Exercise details:
Every record, from first to last, should be written out again exactly.

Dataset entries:
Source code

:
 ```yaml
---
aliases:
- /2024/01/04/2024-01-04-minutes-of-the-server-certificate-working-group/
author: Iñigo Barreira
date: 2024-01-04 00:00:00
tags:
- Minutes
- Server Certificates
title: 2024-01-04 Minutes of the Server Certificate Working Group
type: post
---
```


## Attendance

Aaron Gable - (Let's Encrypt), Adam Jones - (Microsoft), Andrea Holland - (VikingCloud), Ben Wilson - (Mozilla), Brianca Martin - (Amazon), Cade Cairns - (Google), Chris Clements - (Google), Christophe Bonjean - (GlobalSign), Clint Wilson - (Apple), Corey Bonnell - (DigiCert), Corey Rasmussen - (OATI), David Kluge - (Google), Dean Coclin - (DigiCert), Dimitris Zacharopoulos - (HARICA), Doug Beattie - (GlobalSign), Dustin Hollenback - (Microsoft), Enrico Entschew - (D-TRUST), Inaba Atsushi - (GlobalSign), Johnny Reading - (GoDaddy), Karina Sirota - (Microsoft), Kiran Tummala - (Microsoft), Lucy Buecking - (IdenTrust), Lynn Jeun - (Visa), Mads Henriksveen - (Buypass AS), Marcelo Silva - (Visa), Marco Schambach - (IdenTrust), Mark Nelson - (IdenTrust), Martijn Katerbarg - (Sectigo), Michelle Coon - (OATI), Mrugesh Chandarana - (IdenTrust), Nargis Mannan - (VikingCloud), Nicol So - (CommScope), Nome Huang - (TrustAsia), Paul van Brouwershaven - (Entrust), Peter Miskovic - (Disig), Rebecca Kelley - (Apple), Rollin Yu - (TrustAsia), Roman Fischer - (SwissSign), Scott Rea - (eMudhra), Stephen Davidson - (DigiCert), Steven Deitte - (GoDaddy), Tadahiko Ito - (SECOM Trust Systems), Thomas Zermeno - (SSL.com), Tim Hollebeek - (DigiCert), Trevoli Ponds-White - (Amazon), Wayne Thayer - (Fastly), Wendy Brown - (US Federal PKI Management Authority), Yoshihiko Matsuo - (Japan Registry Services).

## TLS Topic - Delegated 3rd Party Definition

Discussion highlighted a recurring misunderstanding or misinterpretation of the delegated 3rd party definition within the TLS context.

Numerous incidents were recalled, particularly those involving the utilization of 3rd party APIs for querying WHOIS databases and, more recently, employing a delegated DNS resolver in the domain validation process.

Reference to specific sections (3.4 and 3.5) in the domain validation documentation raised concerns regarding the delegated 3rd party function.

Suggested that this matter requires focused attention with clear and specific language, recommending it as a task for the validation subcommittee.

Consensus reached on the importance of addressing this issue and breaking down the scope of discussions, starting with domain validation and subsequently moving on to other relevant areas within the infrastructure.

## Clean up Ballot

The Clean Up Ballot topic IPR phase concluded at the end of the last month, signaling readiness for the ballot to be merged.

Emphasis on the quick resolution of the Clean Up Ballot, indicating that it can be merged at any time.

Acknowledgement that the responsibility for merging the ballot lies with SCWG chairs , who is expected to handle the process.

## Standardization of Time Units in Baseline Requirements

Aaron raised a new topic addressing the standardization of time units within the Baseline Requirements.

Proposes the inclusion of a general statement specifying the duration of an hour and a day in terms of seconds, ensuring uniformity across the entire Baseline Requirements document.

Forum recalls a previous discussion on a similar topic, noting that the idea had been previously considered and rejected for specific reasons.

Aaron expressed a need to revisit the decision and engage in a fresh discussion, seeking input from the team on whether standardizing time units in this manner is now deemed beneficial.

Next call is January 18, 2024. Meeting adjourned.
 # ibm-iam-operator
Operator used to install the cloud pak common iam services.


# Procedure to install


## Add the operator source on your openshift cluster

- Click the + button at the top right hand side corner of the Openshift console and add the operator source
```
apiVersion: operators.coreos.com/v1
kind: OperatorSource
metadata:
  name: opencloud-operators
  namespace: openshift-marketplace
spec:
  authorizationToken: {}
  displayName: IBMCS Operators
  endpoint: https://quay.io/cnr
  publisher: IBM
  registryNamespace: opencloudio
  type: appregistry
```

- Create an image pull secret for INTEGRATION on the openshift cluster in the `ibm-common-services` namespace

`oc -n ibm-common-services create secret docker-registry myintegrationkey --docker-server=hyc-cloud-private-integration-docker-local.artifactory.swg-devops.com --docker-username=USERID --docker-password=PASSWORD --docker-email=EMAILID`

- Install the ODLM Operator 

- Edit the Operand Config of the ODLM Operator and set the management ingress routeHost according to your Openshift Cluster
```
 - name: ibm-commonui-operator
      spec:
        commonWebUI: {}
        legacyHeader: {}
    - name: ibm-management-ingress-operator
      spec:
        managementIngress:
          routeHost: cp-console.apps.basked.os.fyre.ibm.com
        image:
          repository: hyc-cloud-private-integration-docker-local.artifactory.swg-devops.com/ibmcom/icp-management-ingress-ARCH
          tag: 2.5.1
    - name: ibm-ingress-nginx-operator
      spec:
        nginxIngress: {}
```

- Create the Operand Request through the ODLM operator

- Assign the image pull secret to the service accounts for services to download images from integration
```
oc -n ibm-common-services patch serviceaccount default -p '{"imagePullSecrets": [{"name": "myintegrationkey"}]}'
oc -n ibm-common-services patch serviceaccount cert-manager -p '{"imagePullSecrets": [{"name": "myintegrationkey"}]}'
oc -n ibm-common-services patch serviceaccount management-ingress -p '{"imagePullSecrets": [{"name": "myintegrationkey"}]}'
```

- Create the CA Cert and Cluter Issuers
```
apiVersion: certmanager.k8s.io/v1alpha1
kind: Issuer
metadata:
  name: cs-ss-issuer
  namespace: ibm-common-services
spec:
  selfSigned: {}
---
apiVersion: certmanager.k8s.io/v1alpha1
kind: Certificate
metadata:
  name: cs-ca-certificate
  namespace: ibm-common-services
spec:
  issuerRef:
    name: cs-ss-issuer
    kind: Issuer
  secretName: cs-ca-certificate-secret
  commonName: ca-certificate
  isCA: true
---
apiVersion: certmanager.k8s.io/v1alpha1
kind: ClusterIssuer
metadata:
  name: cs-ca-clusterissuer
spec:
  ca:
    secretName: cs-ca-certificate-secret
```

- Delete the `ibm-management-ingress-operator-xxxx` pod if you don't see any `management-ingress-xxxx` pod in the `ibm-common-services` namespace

Your solution:
Source code

:
 ```yaml
---
aliases:
- /2024/01/04/2024-01-04-minutes-of-the-server-certificate-working-group/
author: Iñigo Barreira
date: 2024-01-04 00:00:00
tags:
- Minutes
- Server Certificates
title: 2024-01-04 Minutes of the Server Certificate Working Group
type: post
---
```


## Attendance

Aaron Gable - (Let's Encrypt), Adam Jones - (Microsoft), Andrea Holland - (VikingCloud), Ben Wilson - (Mozilla), Brianca Martin - (Amazon), Cade Cairns - (Google), Chris Clements - (Google), Christophe Bonjean - (GlobalSign), Clint Wilson - (Apple), Corey Bonnell - (DigiCert), Corey Rasmussen - (OATI), David Kluge - (Google), Dean Coclin - (DigiCert), Dimitris Zacharopoulos - (HARICA), Doug Beattie - (GlobalSign), Dustin Hollenback - (Microsoft), Enrico Entschew - (D-TRUST), Inaba Atsushi - (GlobalSign), Johnny Reading - (GoDaddy), Karina Sirota - (Microsoft), Kiran Tummala - (Microsoft), Lucy Buecking - (IdenTrust), Lynn Jeun - (Visa), Mads Henriksveen - (Buypass AS), Marcelo Silva - (Visa), Marco Schambach - (IdenTrust), Mark Nelson - (IdenTrust), Martijn Katerbarg - (Sectigo), Michelle Coon - (OATI), Mrugesh Chandarana - (IdenTrust), Nargis Mannan - (VikingCloud), Nicol So - (CommScope), Nome Huang - (TrustAsia), Paul van Brouwershaven - (Entrust), Peter Miskovic - (Disig), Rebecca Kelley - (Apple), Rollin Yu - (TrustAsia), Roman Fischer - (SwissSign), Scott Rea - (eMudhra), Stephen Davidson - (DigiCert), Steven Deitte - (GoDaddy), Tadahiko Ito - (SECOM Trust Systems), Thomas Zermeno - (SSL.com), Tim Hollebeek - (DigiCert), Trevoli Ponds-White - (Amazon), Wayne Thayer - (Fastly), Wendy Brown - (US Federal PKI Management Authority), Yoshihiko Matsuo - (Japan Registry Services).

## TLS Topic - Delegated 3rd Party Definition

Discussion highlighted a recurring misunderstanding or misinterpretation of the delegated 3rd party definition within the TLS context.

Numerous incidents were recalled, particularly those involving the utilization of 3rd party APIs for querying WHOIS databases and, more recently, employing a delegated DNS resolver in the domain validation process.

Reference to specific sections (3.4 and 3.5) in the domain validation documentation raised concerns regarding the delegated 3rd party function.

Suggested that this matter requires focused attention with clear and specific language, recommending it as a task for the validation subcommittee.

Consensus reached on the importance of addressing this issue and breaking down the scope of discussions, starting with domain validation and subsequently moving on to other relevant areas within the infrastructure.

## Clean up Ballot

The Clean Up Ballot topic IPR phase concluded at the end of the last month, signaling readiness for the ballot to be merged.

Emphasis on the quick resolution of the Clean Up Ballot, indicating that it can be merged at any time.

Acknowledgement that the responsibility for merging the ballot lies with SCWG chairs , who is expected to handle the process.

## Standardization of Time Units in Baseline Requirements

Aaron raised a new topic addressing the standardization of time units within the Baseline Requirements.

Proposes the inclusion of a general statement specifying the duration of an hour and a day in terms of seconds, ensuring uniformity across the entire Baseline Requirements document.

Forum recalls a previous discussion on a similar topic, noting that the idea had been previously considered and rejected for specific reasons.

Aaron expressed a need to revisit the decision and engage in a fresh discussion, seeking input from the team on whether standardizing time units in this manner is now deemed beneficial.

Next call is January 18, 2024. Meeting adjourned.
 # ibm-iam-operator
Operator used to install the cloud pak common iam services.


# Procedure to install


## Add the operator source on your openshift cluster

- Click the + button at the top right hand side corner of the Openshift console and add the operator source
```
apiVersion: operators.coreos.com/v1
kind: OperatorSource
metadata:
  name: opencloud-operators
  namespace: openshift-marketplace
spec:
  authorizationToken: {}
  displayName: IBMCS Operators
  endpoint: https://quay.io/cnr
  publisher: IBM
  registryNamespace: opencloudio
  type: appregistry
```

- Create an image pull secret for INTEGRATION on the openshift cluster in the `ibm-common-services` namespace

`oc -n ibm-common-services create secret docker-registry myintegrationkey --docker-server=hyc-cloud-private-integration-docker-local.artifactory.swg-devops.com --docker-username=USERID --docker-password=PASSWORD --docker-email=EMAILID`

- Install the ODLM Operator 

- Edit the Operand Config of the ODLM Operator and set the management ingress routeHost according to your Openshift Cluster
```
 - name: ibm-commonui-operator
      spec:
        commonWebUI: {}
        legacyHeader: {}
    - name: ibm-management-ingress-operator
      spec:
        managementIngress:
          routeHost: cp-console.apps.basked.os.fyre.ibm.com
        image:
          repository: hyc-cloud-private-integration-docker-local.artifactory.swg-devops.com/ibmcom/icp-management-ingress-ARCH
          tag: 2.5.1
    - name: ibm-ingress-nginx-operator
      spec:
        nginxIngress: {}
```

- Create the Operand Request through the ODLM operator

- Assign the image pull secret to the service accounts for services to download images from integration
```
oc -n ibm-common-services patch serviceaccount default -p '{"imagePullSecrets": [{"name": "myintegrationkey"}]}'
oc -n ibm-common-services patch serviceaccount cert-manager -p '{"imagePullSecrets": [{"name": "myintegrationkey"}]}'
oc -n ibm-common-services patch serviceaccount management-ingress -p '{"imagePullSecrets": [{"name": "myintegrationkey"}]}'
```

- Create the CA Cert and Cluter Issuers
```
apiVersion: certmanager.k8s.io/v1alpha1
kind: Issuer
metadata:
  name: cs-ss-issuer
  namespace: ibm-common-services
spec:
  selfSigned: {}
---
apiVersion: certmanager.k8s.io/v1alpha1
kind: Certificate
metadata:
  name: cs-ca-certificate
  namespace: ibm-common-services
spec:
  issuerRef:
    name: cs-ss-issuer
    kind: Issuer
  secretName: cs-ca-certificate-secret
  commonName: ca-certificate
  isCA: true
---
apiVersion: certmanager.k8s.io/v1alpha1
kind: ClusterIssuer
metadata:
  name: cs-ca-clusterissuer
spec:
  ca:
    secretName: cs-ca-certificate-secret
```

- Delete the `ibm-management-ingress-operator-xxxx` pod if you don't see any `management-ingress-xxxx` pod in the `ibm-common-services` namespace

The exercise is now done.